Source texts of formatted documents
+-------+

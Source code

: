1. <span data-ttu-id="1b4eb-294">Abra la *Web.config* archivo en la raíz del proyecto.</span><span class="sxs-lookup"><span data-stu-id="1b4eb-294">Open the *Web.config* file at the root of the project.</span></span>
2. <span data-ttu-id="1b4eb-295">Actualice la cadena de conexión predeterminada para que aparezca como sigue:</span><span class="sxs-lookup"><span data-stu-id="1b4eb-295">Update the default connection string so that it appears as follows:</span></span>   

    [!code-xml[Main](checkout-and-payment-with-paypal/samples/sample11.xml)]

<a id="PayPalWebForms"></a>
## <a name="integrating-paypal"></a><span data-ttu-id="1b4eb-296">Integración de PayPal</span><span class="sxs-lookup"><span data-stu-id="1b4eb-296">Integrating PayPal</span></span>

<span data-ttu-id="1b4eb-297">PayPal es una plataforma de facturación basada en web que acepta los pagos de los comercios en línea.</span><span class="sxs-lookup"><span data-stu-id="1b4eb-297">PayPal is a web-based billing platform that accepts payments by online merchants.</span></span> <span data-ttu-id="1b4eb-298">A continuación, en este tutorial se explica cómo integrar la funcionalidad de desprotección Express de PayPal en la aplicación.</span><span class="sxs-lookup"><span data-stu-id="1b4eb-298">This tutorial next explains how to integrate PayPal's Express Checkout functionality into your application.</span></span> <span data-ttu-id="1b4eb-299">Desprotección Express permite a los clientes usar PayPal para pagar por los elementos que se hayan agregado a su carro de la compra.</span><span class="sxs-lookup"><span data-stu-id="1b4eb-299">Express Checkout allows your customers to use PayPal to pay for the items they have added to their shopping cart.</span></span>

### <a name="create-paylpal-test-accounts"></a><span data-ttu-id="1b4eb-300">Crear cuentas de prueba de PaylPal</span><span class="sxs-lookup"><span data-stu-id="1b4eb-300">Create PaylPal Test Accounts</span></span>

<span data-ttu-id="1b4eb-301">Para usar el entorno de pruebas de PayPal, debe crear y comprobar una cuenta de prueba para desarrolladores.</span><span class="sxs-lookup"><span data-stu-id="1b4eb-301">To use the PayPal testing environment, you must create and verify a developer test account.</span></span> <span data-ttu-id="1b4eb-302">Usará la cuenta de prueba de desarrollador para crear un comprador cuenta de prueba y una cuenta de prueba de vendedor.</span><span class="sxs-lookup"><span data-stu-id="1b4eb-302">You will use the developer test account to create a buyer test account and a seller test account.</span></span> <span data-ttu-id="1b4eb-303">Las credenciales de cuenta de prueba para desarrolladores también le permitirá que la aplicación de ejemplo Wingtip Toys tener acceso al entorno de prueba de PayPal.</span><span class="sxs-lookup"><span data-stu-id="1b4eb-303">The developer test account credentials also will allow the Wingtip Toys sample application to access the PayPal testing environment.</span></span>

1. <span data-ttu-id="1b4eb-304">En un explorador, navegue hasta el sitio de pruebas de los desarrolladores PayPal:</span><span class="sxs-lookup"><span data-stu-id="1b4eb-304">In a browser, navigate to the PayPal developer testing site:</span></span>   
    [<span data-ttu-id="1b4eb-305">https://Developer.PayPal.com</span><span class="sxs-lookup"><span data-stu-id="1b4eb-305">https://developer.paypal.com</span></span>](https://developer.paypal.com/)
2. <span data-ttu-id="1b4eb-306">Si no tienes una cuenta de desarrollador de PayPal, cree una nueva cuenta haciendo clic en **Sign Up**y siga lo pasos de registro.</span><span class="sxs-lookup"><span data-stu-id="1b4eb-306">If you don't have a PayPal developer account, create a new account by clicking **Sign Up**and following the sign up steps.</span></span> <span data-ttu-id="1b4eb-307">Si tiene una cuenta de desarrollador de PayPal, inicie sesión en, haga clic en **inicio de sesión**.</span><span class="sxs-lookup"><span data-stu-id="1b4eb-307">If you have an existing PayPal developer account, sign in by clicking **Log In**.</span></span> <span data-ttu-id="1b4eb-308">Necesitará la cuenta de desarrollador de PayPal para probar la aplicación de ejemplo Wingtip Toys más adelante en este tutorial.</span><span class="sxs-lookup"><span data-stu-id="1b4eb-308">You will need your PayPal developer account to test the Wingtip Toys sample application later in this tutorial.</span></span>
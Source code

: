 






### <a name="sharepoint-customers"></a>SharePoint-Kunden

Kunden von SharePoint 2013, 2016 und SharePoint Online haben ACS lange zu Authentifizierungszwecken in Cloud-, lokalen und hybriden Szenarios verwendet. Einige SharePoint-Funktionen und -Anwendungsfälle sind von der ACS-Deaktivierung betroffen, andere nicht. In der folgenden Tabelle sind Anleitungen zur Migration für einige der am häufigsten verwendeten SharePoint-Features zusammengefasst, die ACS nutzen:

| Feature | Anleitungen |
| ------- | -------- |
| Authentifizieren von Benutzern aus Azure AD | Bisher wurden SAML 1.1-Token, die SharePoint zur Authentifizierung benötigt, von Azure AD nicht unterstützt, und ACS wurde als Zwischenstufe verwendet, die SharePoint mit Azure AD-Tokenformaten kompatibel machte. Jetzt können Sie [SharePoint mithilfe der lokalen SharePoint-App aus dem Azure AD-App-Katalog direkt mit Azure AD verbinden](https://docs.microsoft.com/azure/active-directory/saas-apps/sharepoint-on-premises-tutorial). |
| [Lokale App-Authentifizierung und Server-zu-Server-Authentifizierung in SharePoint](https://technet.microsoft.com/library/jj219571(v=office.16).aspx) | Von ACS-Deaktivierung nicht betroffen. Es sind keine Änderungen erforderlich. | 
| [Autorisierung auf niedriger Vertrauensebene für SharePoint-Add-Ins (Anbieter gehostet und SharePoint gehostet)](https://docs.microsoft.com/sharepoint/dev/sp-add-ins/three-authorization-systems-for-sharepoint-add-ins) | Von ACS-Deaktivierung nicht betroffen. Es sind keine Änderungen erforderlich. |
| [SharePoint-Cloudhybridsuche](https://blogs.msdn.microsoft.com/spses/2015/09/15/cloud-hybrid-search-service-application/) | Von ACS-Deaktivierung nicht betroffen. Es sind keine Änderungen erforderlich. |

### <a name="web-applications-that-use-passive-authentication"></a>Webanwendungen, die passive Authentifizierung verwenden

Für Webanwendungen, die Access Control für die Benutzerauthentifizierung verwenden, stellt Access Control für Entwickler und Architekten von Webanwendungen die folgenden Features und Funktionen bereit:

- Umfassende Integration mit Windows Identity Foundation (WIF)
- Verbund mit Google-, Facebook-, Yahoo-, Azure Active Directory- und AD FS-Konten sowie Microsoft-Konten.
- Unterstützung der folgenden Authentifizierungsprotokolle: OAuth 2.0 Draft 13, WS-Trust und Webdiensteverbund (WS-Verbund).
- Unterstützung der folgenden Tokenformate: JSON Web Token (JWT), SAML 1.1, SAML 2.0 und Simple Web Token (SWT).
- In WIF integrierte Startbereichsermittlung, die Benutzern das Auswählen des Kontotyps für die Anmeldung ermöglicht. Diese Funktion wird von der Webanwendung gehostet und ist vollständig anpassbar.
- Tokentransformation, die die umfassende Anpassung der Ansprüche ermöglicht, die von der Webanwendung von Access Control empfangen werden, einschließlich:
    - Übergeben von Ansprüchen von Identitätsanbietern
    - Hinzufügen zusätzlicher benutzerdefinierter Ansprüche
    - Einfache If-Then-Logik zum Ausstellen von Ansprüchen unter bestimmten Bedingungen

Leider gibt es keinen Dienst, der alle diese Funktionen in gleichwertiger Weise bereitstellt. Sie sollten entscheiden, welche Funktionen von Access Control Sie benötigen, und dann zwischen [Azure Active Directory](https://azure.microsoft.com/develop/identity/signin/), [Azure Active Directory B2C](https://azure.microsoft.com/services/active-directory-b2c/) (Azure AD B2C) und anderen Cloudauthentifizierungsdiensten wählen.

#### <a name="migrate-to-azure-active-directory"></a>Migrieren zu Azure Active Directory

+-------+

• [YOUR TASK]
Copy out the entries exactly. Begin at the first line and end with the line that has "appears as follows:</span></span>".

• [RESULT OF THIS TASK]
Source code

:1. <span data-ttu-id="1b4eb-294">Abra la *Web.config* archivo en la raíz del proyecto.</span><span class="sxs-lookup"><span data-stu-id="1b4eb-294">Open the *Web.config* file at the root of the project.</span></span>
2. <span data-ttu-id="1b4eb-295">Actualice la cadena de conexión predeterminada para que aparezca como sigue:</span><span class="sxs-lookup"><span data-stu-id="1b4eb-295">Update the default connection string so that it appears as follows:</span></span>   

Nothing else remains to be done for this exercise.